This blog post contains test cases for the first article in the series Including an Aggregated Column’s Related Values
There is also an excellent (as always) article by Itzik Ben Gan Optimizing TOP N per Group Queries. I suggest to read and try the recommendations from that article first.
There is a related thread on MSDN forum where different methods are also compared in speed.
One more related discussion on MSDN with more performance tests.
Take a look also at this T-SQL challenge
USE AdventureWorks
-- This solution is SQL Server 2000 compatible - correlated subquery
SET STATISTICS TIME ON
SELECT Cust.[CustomerID],
Cust.[TerritoryID],
Cust.[AccountNumber],
Cust.[CustomerType],
Ord.[SalesOrderID],
Ord.[OrderDate],
Ord.[DueDate],
Ord.[ShipDate],
Ord.[Status],
Ord.[SubTotal], Ord.[TaxAmt],
Ord.[Freight], Ord.[TotalDue] FROM Sales.Customer Cust
INNER JOIN Sales.SalesOrderHeader Ord
ON Cust.CustomerID = Ord.CustomerID
WHERE Ord.OrderDate =
(SELECT MAX(OrderDate) AS LastDate FROM
Sales.SalesOrderHeader OH WHERE OH.CustomerID = Ord.CustomerID)

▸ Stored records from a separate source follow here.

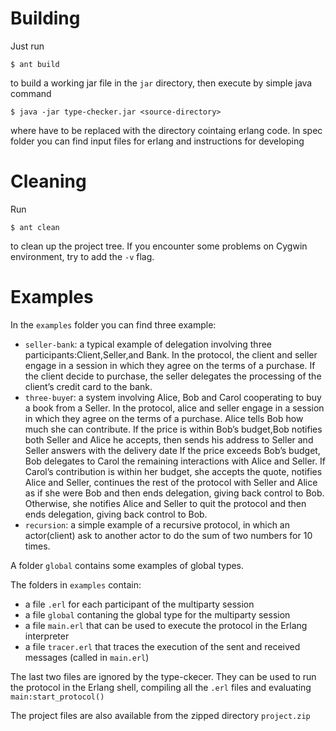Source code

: 
# Building
Just run

	$ ant build

to build a working jar file in the `jar` directory, then execute by simple java command

    $ java -jar type-checker.jar <source-directory>

where <source-directory> have to be replaced with the directory cointaing erlang code.
In spec folder you can find input files for erlang and instructions for developing
# Cleaning
Run

	$ ant clean

to clean up the project tree.
If you encounter some problems on Cygwin environment, try to add the `-v` flag.

# Examples

In the `examples` folder you can find three example:
  
- `seller-bank`: a typical example of delegation involving three participants:Client,Seller,and Bank.
               In the protocol, the client and seller engage in a session in which they agree on 
               the terms of a purchase. If the client decide to purchase, the seller delegates 
               the processing of the client’s credit card to the bank.
- `three-buye`r: a system involving Alice, Bob and Carol cooperating to buy a book from a Seller. 
               In the protocol, alice and seller engage in a session in which they agree on
               the terms of a purchase. Alice tells Bob how much she can contribute. 
               If the price is within Bob’s budget,Bob notifies both Seller and Alice he accepts, 
               then sends his address to Seller and Seller answers with the delivery date 
               If the price exceeds Bob’s  budget, Bob delegates to Carol the
               remaining interactions with Alice and Seller. If Carol’s contribution is within her budget, 
               she accepts the quote, notifies Alice and Seller, continues the rest of the protocol with
               Seller and Alice as if she were Bob and then ends delegation, giving back control to Bob.
               Otherwise, she notifies Alice and Seller to quit the protocol and then ends delegation, giving back control to Bob.
- `recursion`:    a simple example of a recursive protocol, in which an actor(client) ask to
               another actor to do the sum of two numbers for 10 times.

A folder `global` contains some examples of global types.
	
The folders in `examples` contain:
	
- a file `.erl`	for each participant of the multiparty session
- a file `global` contaning the global type for the multiparty session
- a file `main.erl` that can be used to execute the protocol in the Erlang interpreter
- a file `tracer.erl` that traces the execution of the sent and received messages (called in `main.erl`)

The last two files are ignored by the type-ckecer.
They can be used to run the protocol in the Erlang shell, compiling all the `.erl` files and evaluating `main:start_protocol()`	
	
	
The project files are also available from the zipped directory `project.zip`
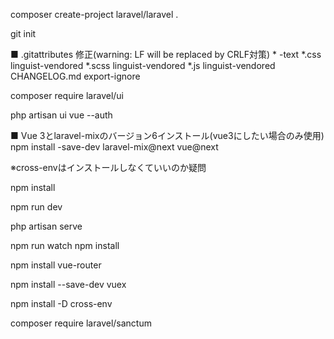 composer create-project laravel/laravel .

git init

■ .gitattributes 修正(warning: LF will be replaced by CRLF対策)
    * -text
    *.css linguist-vendored
    *.scss linguist-vendored
    *.js linguist-vendored
    CHANGELOG.md export-ignore

composer require laravel/ui

php artisan ui vue --auth

■ Vue 3とlaravel-mixのバージョン6インストール(vue3にしたい場合のみ使用)
npm install -save-dev laravel-mix@next vue@next

※cross-envはインストールしなくていいのか疑問

npm install

npm run dev

php artisan serve

npm run watch
npm install

npm install vue-router

npm install --save-dev vuex

npm install -D  cross-env

composer require laravel/sanctum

-- The above solution will return duplicate records if there is more than 1 maximum date for a given customer
SELECT Cust.[CustomerID],
Cust.[TerritoryID],
Cust.[AccountNumber],
Cust.[CustomerType],
Ord.[SalesOrderID],
Ord.[OrderDate],
Ord.[DueDate],
Ord.[ShipDate],
Ord.[Status],
Ord.[SubTotal], Ord.[TaxAmt],
Ord.[Freight], Ord.[TotalDue] FROM Sales.Customer Cust
INNER JOIN Sales.SalesOrderHeader Ord
ON Cust.CustomerID = Ord.CustomerID
WHERE Ord.SalesOrderID =
(SELECT top 1 SalesOrderID FROM
Sales.SalesOrderHeader OH WHERE OH.CustomerID = Cust.CustomerID order by OrderDate DESC)
-- This is SQL Server 2000 compatible solution based on derived table idea
SELECT Cust.[CustomerID],
Cust.[TerritoryID],
Cust.[AccountNumber],
Cust.[CustomerType],
Ord.[SalesOrderID],
Ord.[OrderDate],
Ord.[DueDate],
Ord.[ShipDate],
Ord.[Status],
Ord.[SubTotal], Ord.[TaxAmt],
Ord.[Freight], Ord.[TotalDue] FROM Sales.Customer Cust
INNER JOIN Sales.SalesOrderHeader Ord
ON Cust.CustomerID = Ord.CustomerID
INNER join (SELECT CustomerID, MAX(OrderDate) AS LastDate FROM
Sales.SalesOrderHeader OH GROUP BY CustomerID) LastOrder
ON Cust.CustomerID = LastOrder.CustomerID and Ord.OrderDate = LastOrder.LastDate
-- The same comment as above applies - it will return duplicate records in case of several same last dates for the Customer
--- Two solutions bellow are only available in SQL Server 2005 and up - if we want them to return multiple records
--- We would need to use RANK() function instead of ROW_NUMBER()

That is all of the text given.